Sunday, October 4, 2015

Othello Act 5 Summary Response Outline

Summary Response Outline

Summary:
  • Topic sentence: title, author, strong verb, main idea
  • In the writing of Othello, Shakespeare clearly depicts how jealousy can rule one’s decisions and actions.
  • Supporting ideas to prove main ideas
  • In Act 5 of Othello, Iago’s jealousy has driven him to the point of convincing Roderigo to kill Cassio, and Othello to kill Desdemona.
  • Explanation of ideas
  • Iago’s actions and decisions are controlled by his jealousy and need for revenge, and it affects everyone around him. When Roderigo fails to kill Cassio, Iago kills Roderigo, and also kills his own wife Emilia when she tells of his lies.
  • Concluding sentence: restate main idea
  • Shakespeare clearly depicts how jealousy rules one’s decisions and actions.
  • Only third person
  • Supporting ideas
    • no quotes
  • facts; no opinions
  • Explain ideas
  • Concise
  • Attribute ideas back to author
  • No plot
  • In your own words

Response:
  • Make an argument
  • take a position (correctly or incorrectly portrays)

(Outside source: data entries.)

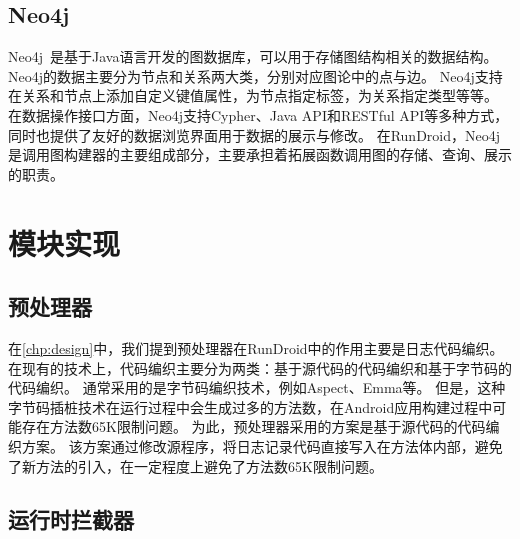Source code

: \subsection{Neo4j}

Neo4j~\cite{Neo4jthe19}是基于Java语言开发的图数据库，可以用于存储图结构相关的数据结构。
Neo4j的数据主要分为节点和关系两大类，分别对应图论中的点与边。
Neo4j支持在关系和节点上添加自定义键值属性，为节点指定标签，为关系指定类型等等。
在数据操作接口方面，Neo4j支持Cypher、Java API和RESTful API等多种方式，同时也提供了友好的数据浏览界面用于数据的展示与修改。
在RunDroid，Neo4j是调用图构建器的主要组成部分，主要承担着拓展函数调用图的存储、查询、展示的职责。


\section{模块实现}



\subsection{预处理器}

在\autoref{chp:design}中，我们提到预处理器在RunDroid中的作用主要是日志代码编织。
在现有的技术上，代码编织主要分为两类：基于源代码的代码编织和基于字节码的代码编织。
通常采用的是字节码编织技术，例如Aspect、Emma等。
但是，这种字节码插桩技术在运行过程中会生成过多的方法数，在Android应用构建过程中可能存在方法数65K限制问题。
为此，预处理器采用的方案是基于源代码的代码编织方案。
该方案通过修改源程序，将日志记录代码直接写入在方法体内部，避免了新方法的引入，在一定程度上避免了方法数65K限制问题。



\subsection{运行时拦截器}%

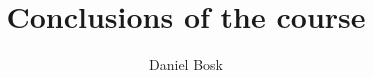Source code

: \title{%
  Conclusions of the course
}
\author{Daniel Bosk}


\mode*

\begin{abstract}
  
\end{abstract}



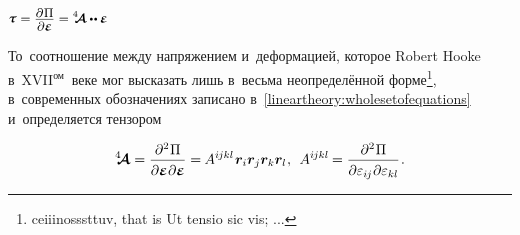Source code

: \label{para:hookelaw}

\begin{otherlanguage}{russian}

\nopagebreak\vspace{-2.5em} ${\small \mathboldtau \hspace{0.1ex} = \displaystyle \frac{\raisemath{-0.2em}{\partial\hspace{0.1ex} \Pi}}{\raisemath{0.04em}{\partial \mathboldepsilon}} = \stiffnesstensor \dotdotp \mathboldepsilon}$ \nopagebreak\vspace{.55em}

\nopagebreak
То~соотношение между напряжением и~деформацией, которое Robert Hooke в~\hbox{XVII$^{\textrm{ом}}$\hspace{-0.12em}}~веке мог высказать лишь в~весьма неопределённой форме\footnote{ceiiinosssttuv, that is Ut tensio sic vis; ...}\hspace{-0.32em},\hspace{0.24em} в~современных обозначениях записано в~\eqref{lineartheory:wholesetofequations} и~определяется тензором

\nopagebreak\vspace{-0.1em}\begin{equation}
\stiffnesstensor =
\displaystyle \frac{\partial^2 \hspace{0.1ex} \Pi}{\raisemath{-0.1em}{\partial \mathboldepsilon \hspace{0.1ex} \partial \mathboldepsilon}} = \hspace{-0.1ex}
A^{i\hspace{-0.1ex}jkl} \hspace{.16ex} \bm{r}_i \bm{r}_j \bm{r}_k \bm{r}_l \hspace{0.1ex}, \:\:
%
A^{i\hspace{-0.1ex}jkl} \hspace{-0.16ex} =
\displaystyle \frac{\partial^2 \hspace{0.1ex} \Pi}{\raisemath{-0.1em}{\partial \varepsilon_{i\hspace{-0.1ex}j} \hspace{0.1ex} \partial \varepsilon_{kl}}} \hspace{0.16ex}.
\end{equation}


\end{otherlanguage}
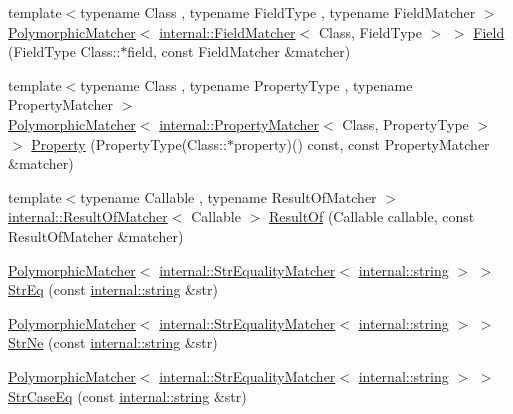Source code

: \begin{DoxyCompactItemize}
\item 
{\footnotesize template$<$typename Class , typename Field\+Type , typename Field\+Matcher $>$ }\\\hyperlink{classtesting_1_1_polymorphic_matcher}{Polymorphic\+Matcher}$<$ \hyperlink{classtesting_1_1internal_1_1_field_matcher}{internal\+::\+Field\+Matcher}$<$ Class, Field\+Type $>$ $>$ \hyperlink{namespacetesting_a4df3849391696aa93ac3a7703a717c2a}{Field} (Field\+Type Class\+::$\ast$field, const Field\+Matcher \&matcher)
\item 
{\footnotesize template$<$typename Class , typename Property\+Type , typename Property\+Matcher $>$ }\\\hyperlink{classtesting_1_1_polymorphic_matcher}{Polymorphic\+Matcher}$<$ \hyperlink{classtesting_1_1internal_1_1_property_matcher}{internal\+::\+Property\+Matcher}$<$ Class, Property\+Type $>$ $>$ \hyperlink{namespacetesting_a0fad10571e23f7bc0d5c83d4c31ba740}{Property} (Property\+Type(Class\+::$\ast$property)() const, const Property\+Matcher \&matcher)
\item 
{\footnotesize template$<$typename Callable , typename Result\+Of\+Matcher $>$ }\\\hyperlink{classtesting_1_1internal_1_1_result_of_matcher}{internal\+::\+Result\+Of\+Matcher}$<$ Callable $>$ \hyperlink{namespacetesting_aaadb51dd383baa95f123ab891d4f8a5f}{Result\+Of} (Callable callable, const Result\+Of\+Matcher \&matcher)
\item 
\hyperlink{classtesting_1_1_polymorphic_matcher}{Polymorphic\+Matcher}$<$ \hyperlink{classtesting_1_1internal_1_1_str_equality_matcher}{internal\+::\+Str\+Equality\+Matcher}$<$ \hyperlink{namespacetesting_1_1internal_a8e8ff5b11e64078831112677156cb111}{internal\+::string} $>$ $>$ \hyperlink{namespacetesting_a154de81376ae7d584c6e5a619b45fb09}{Str\+Eq} (const \hyperlink{namespacetesting_1_1internal_a8e8ff5b11e64078831112677156cb111}{internal\+::string} \&str)
\item 
\hyperlink{classtesting_1_1_polymorphic_matcher}{Polymorphic\+Matcher}$<$ \hyperlink{classtesting_1_1internal_1_1_str_equality_matcher}{internal\+::\+Str\+Equality\+Matcher}$<$ \hyperlink{namespacetesting_1_1internal_a8e8ff5b11e64078831112677156cb111}{internal\+::string} $>$ $>$ \hyperlink{namespacetesting_a6f6b8af3d19cb969df0eb995c47a14d2}{Str\+Ne} (const \hyperlink{namespacetesting_1_1internal_a8e8ff5b11e64078831112677156cb111}{internal\+::string} \&str)
\item 
\hyperlink{classtesting_1_1_polymorphic_matcher}{Polymorphic\+Matcher}$<$ \hyperlink{classtesting_1_1internal_1_1_str_equality_matcher}{internal\+::\+Str\+Equality\+Matcher}$<$ \hyperlink{namespacetesting_1_1internal_a8e8ff5b11e64078831112677156cb111}{internal\+::string} $>$ $>$ \hyperlink{namespacetesting_addbdb8c0902ab09cade24fa6db7c0073}{Str\+Case\+Eq} (const \hyperlink{namespacetesting_1_1internal_a8e8ff5b11e64078831112677156cb111}{internal\+::string} \&str)

\end{DoxyCompactItemize}
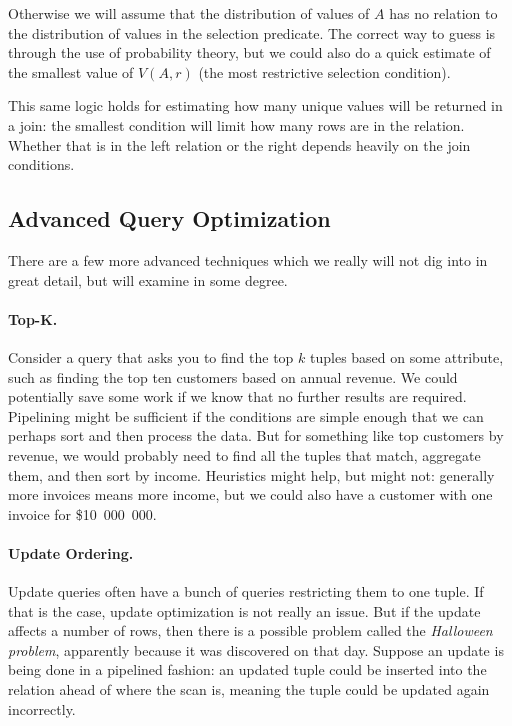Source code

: Otherwise we will assume that the distribution of values of $A$ has no relation to the distribution of values in the selection predicate. The correct way to guess is through the use of probability theory, but we could also do a quick estimate of the smallest value of $V(A, r)$ (the most restrictive selection condition). 

This same logic holds for estimating how many unique values will be returned in a join: the smallest condition will limit how many rows are in the relation. Whether that is in the left relation or the right depends heavily on the join conditions. 

\subsection*{Advanced Query Optimization}

There are a few more advanced techniques which we really will not dig into in great detail, but will examine in some degree. 

\paragraph{Top-K.} Consider a query that asks you to find the top $k$ tuples based on some attribute, such as finding the top ten customers based on annual revenue. We could potentially save some work if we know that no further results are required. Pipelining might be sufficient if the conditions are simple enough that we can perhaps sort and then process the data. But for something like top customers by revenue, we would probably need to find all the tuples that match, aggregate them, and then sort by income. Heuristics might help, but might not: generally more invoices means more income, but we could also have a customer with one invoice for \$10~000~000. 

\paragraph{Update Ordering.} 

Update queries often have a bunch of queries restricting them to one tuple. If that is the case, update optimization is not really an issue. But if the update affects a number of rows, then there is a possible problem called the \textit{Halloween problem}, apparently because it was discovered on that day. Suppose an update is being done in a pipelined fashion: an updated tuple could be inserted into the relation ahead of where the scan is, meaning the tuple could be updated again incorrectly. 

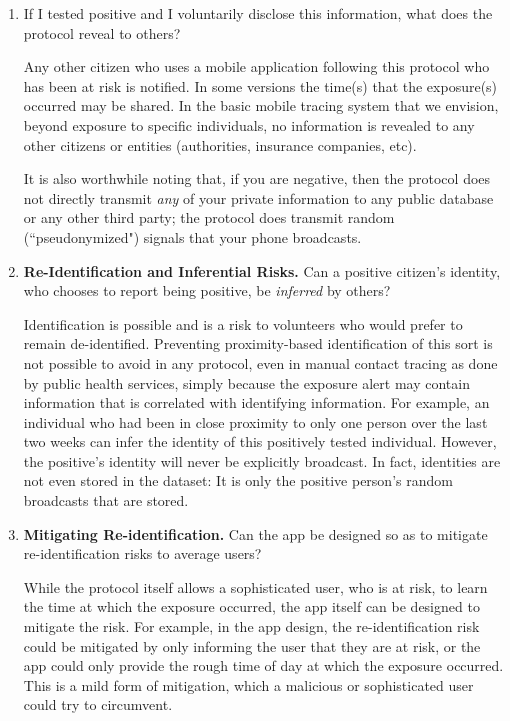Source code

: \begin{enumerate}[leftmargin=*]
\item If I tested positive and I voluntarily disclose this information, what does the protocol reveal to others?

Any other citizen who uses a mobile application following this protocol who has been at risk is notified. In some versions the time(s) that the exposure(s) occurred may be shared.  In the basic mobile tracing system that we envision, beyond exposure to specific individuals, no information is revealed to any other citizens or entities (authorities, insurance companies, etc). 

It is also worthwhile noting that, if you are negative, then the protocol does not directly transmit \emph{any} of your private information to any public database or any other third party; the protocol does transmit random (``pseudonymized") signals that your phone broadcasts. 

\item \textbf{Re-Identification and Inferential Risks.} Can a positive citizen's identity, who chooses to report being positive, be \emph{inferred} by others? 

Identification is possible and is a risk to volunteers who would prefer to remain de-identified.  Preventing proximity-based identification of this sort is not possible to avoid in any protocol, even in manual contact tracing as done by public health services, simply because the exposure alert may contain information that is correlated with identifying information.
For example, an individual who had been in close proximity to only one person over the last two weeks can infer the identity of this positively tested individual. 
However, the positive's identity will never be explicitly broadcast. In fact, identities are not even stored in the dataset: It is only the positive person's random broadcasts that are stored.

\item \textbf{Mitigating Re-identification.} Can the app be designed so as to mitigate re-identification risks to average users?

While the protocol itself allows a sophisticated user, who is at risk, to learn the time at which the exposure occurred, the app itself can be designed to mitigate the risk. For example, in the app design, the re-identification risk could be mitigated by only informing the user that they are at risk, or the app could only provide the rough time of day at which the exposure occurred.  This is a mild form of mitigation, which a malicious or sophisticated user could try to circumvent.

\end{enumerate}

  • Topic sentence: title, author, strong verb, agree/disagree (correctly portrays/ incorrectly portrays), because ___________ and ______________
  • In Act 5 of Othello, Shakespeare illustrates how jealousy rules one’s actions and decisions, because it can lead to an escalation of events until it results in death.
  • Claim 1:
    • Set-up
    • At the beginning of Act 5, Iago is planning how Roderigo will kill Cassio, at the same moment Othello is waiting to kill Desdemona. Cassio and Roderigo are both wounded, but neither are dead. Iago kills Roderigo to keep him from talking, and makes it seem as if he was protecting Cassio.
    • Evidence: Lead-in  “ quotation” (       )
    • Iago says to himself, “Now, whether he kill Cassio, Or Cassio him, or each do kill the other, Every way make my gain,” (Shakespeare 5.1. 13-15).
    • Explanation of quotation to prove claim
    • Iago is saying that it does not matter much the outcome of the fight, because either way will be a win for him. This correctly portrays how Iago’s jealousy controlled his actions so that he set up a scene that could only end with a murder.
  • Counterclaim 1: However, ....
    • Set-up
    • However, Act 5 of Othello also shows that it is not always jealousy that controls one’s decisions and actions to the point of death. This is proved through Othello’s killing of Desdemona. Othello killed Desdemona out of anger rather than jealousy.
    • Evidence: Lead-in  “ quotation” (       )
    • Othello tells Desdemona that the reason for his actions is because she was unfaithful to him, “By heaven, I saw my handkerchief in’s hand. O perjured woman! thou dost stone my heart, And makest me call what I intend to do A murder, which I thought a sacrifice: I saw the handkerchief” (Shakespeare 5.2. 73-77).
    • Explanation of quotation to prove counterclaim
    • Othello says that he is forced to kill Desdemona because of what she did to him. He does not want to kill her much, but is so angered by her supposed “cheating”, that he believes he has no other option but to punish her with death.
  • Claim 2:
    • Set-up
    • Evidence: Lead-in  “ quotation” (       )
    • Explanation of quotation to prove claim
  • Counterclaim 2: Although, ....
    • Set-up
    • Evidence: Lead-in  “ quotation” (       )
    • Explanation of quotation to prove counterclaim
  • What are the strengths/ flaws of this argument?
  • At first glance it appears that many in Act 5 of Othello are caused by anger. At first glance this position seems reasonable because more often than not, crimes such as murders, are committed as an act of anger. But after taking a closer look, it is clear that nearly all of the murders in Act 5 of Othello were a result of jealousy controlling one’s decisions and actions. The death of Roderigo was an indirect result of Iago’s jealousy of Cassio, and Desdemona’s death was because of Othello’s jealousy toward Cassio for an imaginary affair. These murders were either a direct, or indirect result of jealousy in some form or another.
  • Concluding sentence: restate main idea
  • In Act 5 of Othello, Shakespeare clearly depicts how jealousy can control one’s actions and decisions.